Domain tasting is lucrative in a number of ways:
1. The registrant conducts a cost-benefit analysis on the viability of deriving income from potential advertising on the domain's website. Domain names that are deemed potentially lucrative and retained in a registrant's portfolio often represent domains that were previously used and have since expired, misspellings of other popular sites, or generic terms that may receive type-in traffic.
2. Domains are usually still active in search engines and other hyperlinks and therefore receive enough traffic such that advertising revenue exceeds the cost of the registration.
3. The registrant may also derive revenue from eventual sale of the domain, at a premium, to a third party or the previous owner.
4. Tasted domains may sometimes be used for spamming and then discarded.

==Anti-domain tasting measures==

In January 2008, ICANN proposed several possible solutions, including the elimination of the exemption on transaction costs (US$0.20) during the five-day grace period, which would effectively make the practice of domain tasting not viable. The ICANN operating plan and budget for Fiscal Year 2009 included a section intended to deal with the problem of domain tasting. Now the transaction fee of $0.18 is applied to domains deleted in the Add Grace Period where the number of such domains exceeds 10% of the net new registrations or 50 domains, whichever is greater. The "net new registrations" here is defined as the number of new registrations minus the number of domains deleted in the Add Grace Period.

Google said in 2008 that their AdSense program would now look for domain names that are repeatedly registered and dropped. These domains will automatically be dropped from the AdSense program.

Starting in April 2009, many top level domains (TLDs) began transitioning from the $0.18 fee for excess domains deleted to implementing a policy resulting in a fee equal to registering the domain.
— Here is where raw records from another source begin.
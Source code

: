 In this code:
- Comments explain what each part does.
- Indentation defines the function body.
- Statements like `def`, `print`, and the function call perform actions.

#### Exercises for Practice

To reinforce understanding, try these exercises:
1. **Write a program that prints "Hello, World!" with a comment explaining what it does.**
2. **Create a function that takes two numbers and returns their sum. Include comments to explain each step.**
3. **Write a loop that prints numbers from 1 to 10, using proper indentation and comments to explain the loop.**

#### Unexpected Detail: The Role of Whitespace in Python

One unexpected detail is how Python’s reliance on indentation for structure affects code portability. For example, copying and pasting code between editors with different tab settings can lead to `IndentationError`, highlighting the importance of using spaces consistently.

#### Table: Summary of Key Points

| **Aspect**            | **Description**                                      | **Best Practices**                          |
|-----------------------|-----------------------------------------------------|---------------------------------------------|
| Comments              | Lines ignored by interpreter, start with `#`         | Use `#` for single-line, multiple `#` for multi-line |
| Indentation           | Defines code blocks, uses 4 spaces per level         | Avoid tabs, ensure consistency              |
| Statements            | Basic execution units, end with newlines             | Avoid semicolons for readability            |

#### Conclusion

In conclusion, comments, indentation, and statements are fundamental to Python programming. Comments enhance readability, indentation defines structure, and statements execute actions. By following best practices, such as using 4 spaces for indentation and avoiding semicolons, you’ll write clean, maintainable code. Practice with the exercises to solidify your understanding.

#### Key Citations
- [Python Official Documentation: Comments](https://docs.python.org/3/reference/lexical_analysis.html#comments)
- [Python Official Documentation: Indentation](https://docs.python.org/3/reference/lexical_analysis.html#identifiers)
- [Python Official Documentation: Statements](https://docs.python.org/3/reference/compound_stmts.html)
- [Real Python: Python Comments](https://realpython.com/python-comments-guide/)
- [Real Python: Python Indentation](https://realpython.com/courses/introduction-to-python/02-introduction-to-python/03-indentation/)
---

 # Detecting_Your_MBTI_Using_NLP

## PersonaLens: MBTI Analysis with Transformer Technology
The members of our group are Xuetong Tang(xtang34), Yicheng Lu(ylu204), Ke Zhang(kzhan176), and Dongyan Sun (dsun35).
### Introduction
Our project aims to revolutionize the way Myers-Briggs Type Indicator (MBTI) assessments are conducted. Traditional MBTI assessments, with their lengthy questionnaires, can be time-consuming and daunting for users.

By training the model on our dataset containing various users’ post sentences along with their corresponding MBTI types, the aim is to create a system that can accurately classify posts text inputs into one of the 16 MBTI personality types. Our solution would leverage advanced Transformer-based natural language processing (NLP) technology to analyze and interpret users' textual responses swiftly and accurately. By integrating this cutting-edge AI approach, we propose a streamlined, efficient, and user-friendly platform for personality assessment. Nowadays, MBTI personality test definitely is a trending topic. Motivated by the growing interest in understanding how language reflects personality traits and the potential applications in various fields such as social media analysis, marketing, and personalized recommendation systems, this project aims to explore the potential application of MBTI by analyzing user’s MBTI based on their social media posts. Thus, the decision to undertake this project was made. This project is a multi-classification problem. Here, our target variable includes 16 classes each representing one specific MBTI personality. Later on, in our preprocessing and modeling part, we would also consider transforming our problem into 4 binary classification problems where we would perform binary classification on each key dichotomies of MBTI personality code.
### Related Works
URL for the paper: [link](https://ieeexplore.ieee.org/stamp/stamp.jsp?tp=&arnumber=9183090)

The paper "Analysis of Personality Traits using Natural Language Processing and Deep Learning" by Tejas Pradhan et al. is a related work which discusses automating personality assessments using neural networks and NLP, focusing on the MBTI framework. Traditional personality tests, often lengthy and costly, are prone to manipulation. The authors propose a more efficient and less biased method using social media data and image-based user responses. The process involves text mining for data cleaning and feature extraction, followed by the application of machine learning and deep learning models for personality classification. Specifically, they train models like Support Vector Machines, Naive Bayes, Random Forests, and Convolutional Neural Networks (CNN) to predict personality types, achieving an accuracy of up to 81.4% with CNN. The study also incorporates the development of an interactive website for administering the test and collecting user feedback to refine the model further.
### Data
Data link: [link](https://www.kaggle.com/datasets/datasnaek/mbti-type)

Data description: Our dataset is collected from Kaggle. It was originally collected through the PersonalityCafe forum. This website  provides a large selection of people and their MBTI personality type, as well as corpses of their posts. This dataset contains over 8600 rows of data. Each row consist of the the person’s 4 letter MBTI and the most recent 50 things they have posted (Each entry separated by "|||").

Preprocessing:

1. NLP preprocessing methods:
In August 2009, ICANN reported that prior to implementing excess domain deletion charges, the peak month for domain tastings was over 15 million domain names. After the $0.20 fee was implemented, tastings dropped to around 2 million domain names per month. As a result of the further increase in charges for excess domain deletions, implemented starting April 2009, the number of domain tastings dropped to below 60 thousand per month. However, these statistics only represent reports from the generic TLDs (gTLD); ICANN does not set policy for the country code TLDs (ccTLD).

==Related practices==

===Reverse domain tasting===
A number of registrars routinely change a domain's name servers to those of their own, or a parking service, when a domain has gone past its expiration or renewal date. Domains continue to resolve for up to 30 days or more after their registration and redemption grace period have expired. The advantage of this "reverse tasting" is that the registrars or parking services can determine which domains have traffic before they are deleted, and hence maintain a list of domains that they might re-register (or even transfer) after the deletion date, as part of drop catch services.

===Domain kiting===
Domain kiting is the process of deleting a domain name during the five-day grace period and immediately re-registering it for another five-day period. This process is repeated any number of times with the end result of having the domain registered without having to pay for it.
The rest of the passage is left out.